This is reply to Jim Stasheff's question below.

I hope it is helpful to relate my own experiences from the 1960s and
later wrt nonabelian cohomology.

In writing my book on topology, I got offended by having to make a
detour to get the fundamental group of the circle,
and then was attracted by Olum's paper
{O}lum, P. \newblock \enquote{Non-abelian cohomology and {van}
{Kampen}'s theorem}.
{Ann. Math.} \textbf{68} (1958) 658--667.
I extended his result to a Mayer-Vietoris (MV) type exact sequence in
``On a method of P. Olum'', {\em J. London Math. Soc.} 40 (1965), 303-304.
and this enabled one to compute the fundamental group of, for example,
a wedge of circles.

( I use an MV sequence in `Topology and groupoids' in connection with
pullbacks of covering spaces.)

So I decided to use this account for the book, thus giving students the
advantage of an introduction to cohomology ideas.

The problem was that the account when written in detail came to 30 pages
(or maybe 40) and when looked at  in the cold light of day seemed
incredibly boring (a full account is different from Olum's research
account).

I was at the time looking for exercises and came across Philip Higgins
paper on presentations of groupoids, which used free products with
amalgamation of groupoids. So I decided to give an exercise on the
fundamental groupoid of a union. Then I felt I ought to write out a
solution.
When I had done this, it seemed streets ahead in exposition of all that
nonabelian cohomology stuff  and moreover, when souped
up to the *fundamental groupoid on a set of base points, *gave results
not reachable by the MV sequence; for example you could not with the MV
sequence deduce the _precise calculation_ of the fundamental group of a
union of two open sets whose intersection had say 150 path components.
(This anomaly
is also significant, in illustrating  the limitations of exact
sequences.) So I decided to switch to an exposition of groupoids in
1-dimensional homotopy theory  (also spurred by a meeting with George
Mackey in 1967 where he told me of his work on ergodic groupoids).

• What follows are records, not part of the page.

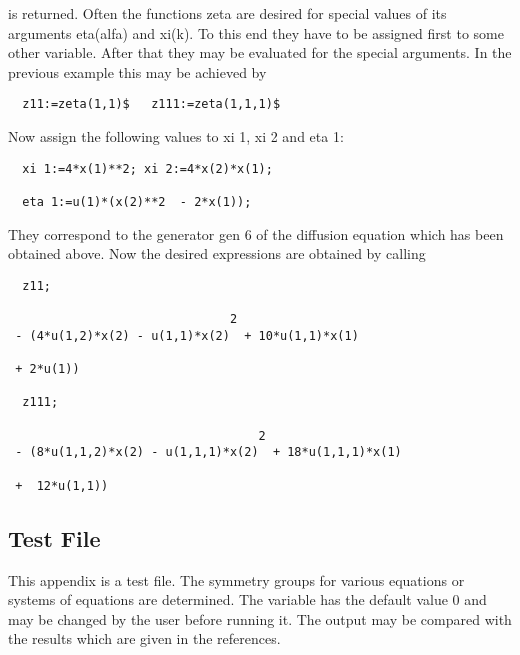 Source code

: is returned. Often the functions zeta are desired for special values
of its arguments eta(alfa) and xi(k). To this end they have to be
assigned first to some other variable. After that they may be
evaluated for the special arguments. In the previous example this may
be achieved by

\begin{verbatim}
  z11:=zeta(1,1)$   z111:=zeta(1,1,1)$
\end{verbatim}

Now assign the following values to xi 1, xi 2 and eta 1:

\begin{verbatim}
  xi 1:=4*x(1)**2; xi 2:=4*x(2)*x(1);

  eta 1:=u(1)*(x(2)**2  - 2*x(1));
\end{verbatim}

They correspond to the generator gen 6 of the diffusion equation which
has been obtained above. Now the desired expressions are obtained by
calling

\begin{verbatim}
  z11;

                               2
 - (4*u(1,2)*x(2) - u(1,1)*x(2)  + 10*u(1,1)*x(1)

 + 2*u(1))

  z111;

                                   2
 - (8*u(1,1,2)*x(2) - u(1,1,1)*x(2)  + 18*u(1,1,1)*x(1)

 +  12*u(1,1))
\end{verbatim}


\subsection{Test File}

This appendix is a test file. The symmetry groups for various
equations or systems of equations are determined. The variable 
has the default value 0 and may be changed by the user before running
it. The output may be compared with the results which are given in the
references.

It occurred to me that if one could come to the groupoid idea from two
distinct directions, then there was likely to be
more in this than met the eye.

At the same time, an examination of the proof of the van Kampen theorem
for groupoids, suggested that the theorem should have an extension to
all dimensions,
if one could define homotopy gadgets with the right properties. Another
stimulus was the proof (used in the book) by Frank (circulated in
handwritten lecture notes) of the cellular approximation theorem, which
had analogies to  parts of the van Kampen proof, but failed to get
algebraic results because, apparently, of the lack
of an appropriate algebraic gadget in dimension n>1.

It took 9 years to find such a gadget  in dimension 2, and another 3 to
get them it all dimensions, in work with Philip Higgins.

It seemed to me  unfortunate that this work aroused the opposition, for
reasons never explained to me, of Frank Adams,  who told
people the whole programme was `ridiculous'. His opinion became the
opposite only when I told him (1985?) of the extension
to the non simply connected case of the Blakers-Massey description of
\pi_3 of a triad, using the nonabelian tensor product (work with Loday).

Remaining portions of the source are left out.